Several case reports have demonstrated that verteporfin-PDT could resolve the exudative retinal detachment associated with a diffuse choroidal haemangioma. For circumscribed choroidal haemangioma, a 10-case study showed evidence of regression with flattening of tumor, resolution of subretinal fluid, and reduction of choroidal vasculature on angiograms. The visual acuity either improved or remained stable in eight patients. Visual loss due to delayed choroidalatrophy was seen in two patients (47).
Head and neck cancer is the term given to a variety of malignant tumors that develop in the oral cavity, the pharynx, the nasal cavity, and the larynx. The most extensively studied photosensitizers for SCCs of head and neck are Photofrin and Foscan (temoporfin, meta-tetrahydroxyphenylchlorin, mTHPC). Biel reported the largest series of Photofrin-PDT for head and neck cancers of 107 patients in 1998. Cure for early cancer of the vocal cords (Ti and in situ disease) was achieved with a single treatment. There was only one recurrence in 79 months in a follow-up of 25 patients. The cure rate for early oral cavity tumors was 80% after 70 months, but all patients responded initially.

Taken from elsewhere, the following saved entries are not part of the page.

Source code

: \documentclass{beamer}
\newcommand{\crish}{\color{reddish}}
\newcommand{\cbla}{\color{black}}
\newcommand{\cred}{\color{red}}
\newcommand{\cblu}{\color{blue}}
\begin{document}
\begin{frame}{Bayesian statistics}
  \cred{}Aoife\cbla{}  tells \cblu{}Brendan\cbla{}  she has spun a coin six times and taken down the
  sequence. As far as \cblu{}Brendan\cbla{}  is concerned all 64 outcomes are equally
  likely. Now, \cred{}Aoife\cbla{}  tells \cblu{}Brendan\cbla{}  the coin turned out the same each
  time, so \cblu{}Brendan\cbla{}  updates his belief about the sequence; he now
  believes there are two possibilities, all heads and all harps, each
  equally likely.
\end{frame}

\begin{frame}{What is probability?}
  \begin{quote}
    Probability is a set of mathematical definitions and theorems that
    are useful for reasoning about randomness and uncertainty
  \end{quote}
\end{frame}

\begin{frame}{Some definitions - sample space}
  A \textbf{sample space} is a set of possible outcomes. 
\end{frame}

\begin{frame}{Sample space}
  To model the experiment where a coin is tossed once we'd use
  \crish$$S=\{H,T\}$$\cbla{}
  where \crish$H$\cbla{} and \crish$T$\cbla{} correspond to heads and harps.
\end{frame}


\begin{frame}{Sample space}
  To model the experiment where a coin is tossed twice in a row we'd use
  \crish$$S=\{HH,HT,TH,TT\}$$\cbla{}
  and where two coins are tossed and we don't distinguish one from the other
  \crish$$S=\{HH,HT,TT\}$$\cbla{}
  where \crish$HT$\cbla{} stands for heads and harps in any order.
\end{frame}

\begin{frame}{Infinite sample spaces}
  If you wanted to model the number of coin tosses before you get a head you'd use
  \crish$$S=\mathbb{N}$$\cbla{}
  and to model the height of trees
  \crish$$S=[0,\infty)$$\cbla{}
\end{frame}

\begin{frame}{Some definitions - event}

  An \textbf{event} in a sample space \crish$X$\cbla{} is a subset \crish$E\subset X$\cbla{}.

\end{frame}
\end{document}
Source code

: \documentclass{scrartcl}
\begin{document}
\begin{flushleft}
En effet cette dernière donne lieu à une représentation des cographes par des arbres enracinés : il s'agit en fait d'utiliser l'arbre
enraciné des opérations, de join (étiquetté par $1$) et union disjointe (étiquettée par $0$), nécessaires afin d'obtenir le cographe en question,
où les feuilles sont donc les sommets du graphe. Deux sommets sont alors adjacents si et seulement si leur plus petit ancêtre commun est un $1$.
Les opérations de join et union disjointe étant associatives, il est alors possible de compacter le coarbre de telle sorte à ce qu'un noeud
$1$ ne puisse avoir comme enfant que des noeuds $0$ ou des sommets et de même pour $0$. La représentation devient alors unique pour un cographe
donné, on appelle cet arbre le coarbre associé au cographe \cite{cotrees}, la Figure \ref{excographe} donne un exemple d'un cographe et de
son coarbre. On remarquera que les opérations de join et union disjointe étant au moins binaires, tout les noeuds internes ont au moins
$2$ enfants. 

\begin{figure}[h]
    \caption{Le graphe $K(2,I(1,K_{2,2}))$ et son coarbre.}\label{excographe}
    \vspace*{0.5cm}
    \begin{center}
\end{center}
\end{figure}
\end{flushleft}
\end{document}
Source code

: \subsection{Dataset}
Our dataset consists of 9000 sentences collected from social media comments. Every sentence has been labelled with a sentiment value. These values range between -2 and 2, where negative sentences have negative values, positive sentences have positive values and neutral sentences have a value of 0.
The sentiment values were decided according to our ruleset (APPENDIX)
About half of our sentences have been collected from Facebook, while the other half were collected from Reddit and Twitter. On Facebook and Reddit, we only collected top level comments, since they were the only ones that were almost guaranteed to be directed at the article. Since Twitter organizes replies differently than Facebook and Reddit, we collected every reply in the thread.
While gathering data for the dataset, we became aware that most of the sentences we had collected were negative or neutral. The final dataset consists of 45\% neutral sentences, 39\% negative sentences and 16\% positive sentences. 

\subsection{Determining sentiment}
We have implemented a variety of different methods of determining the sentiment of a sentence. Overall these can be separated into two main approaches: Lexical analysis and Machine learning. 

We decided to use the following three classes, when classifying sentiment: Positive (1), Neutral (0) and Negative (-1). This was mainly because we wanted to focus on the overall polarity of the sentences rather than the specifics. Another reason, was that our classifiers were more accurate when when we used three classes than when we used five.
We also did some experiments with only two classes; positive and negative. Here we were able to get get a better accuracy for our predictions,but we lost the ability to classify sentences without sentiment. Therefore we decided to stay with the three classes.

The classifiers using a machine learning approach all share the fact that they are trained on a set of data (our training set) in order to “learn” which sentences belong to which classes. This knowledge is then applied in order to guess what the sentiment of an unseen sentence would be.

For patients with advanced disease the use of PDT as an adjunct with radio-therapy or surgery could also improve cure rates (48). Another Photosan-3 PDT study showed that for superficial tumors of the larynx and oropharynx the cure rate was 89% over a follow-up period of 13-71 months of 19 patients (49).
Foscan-PDT was approved in Europe in 2001 for the palliative treatment of patients with advanced head and neck cancer who have exhausted other treatment options. PDT is particularly well suitable for head and neck cancer because it has little effect on underlying functional structures and has an excellent cosmetic outcome (50). A recent multicenter study of 128 patients with recurrent/refractory SCCs showed that by use of WHO criteria, 38% of evaluable patients achieved an overall tumor response, and 16% achieved a complete tumor response, 43% of assessable lesions achieved 100% tumor mass reduction, and 58% achieved 50% or greater tumor mass reduction. Fifty-three percent of evaluable patients experienced a significant clinical quality-of-life benefit. Subset analyses revealed two subgroups in which significantly better responses were seen in patients with tumors of 10 mm or less in depth and patients with fully illuminated lesions. In patients fulfilling both categories, overall tumor response was 54%, CR was 30% and 61%. This demonstrates that Foscan-PDT can achieve significant clinical benefits and improvement in the quality of life of patients (51). A long-term study (37 months) shows a cure rate of 86% with 4 recurrences in 25 patients (52).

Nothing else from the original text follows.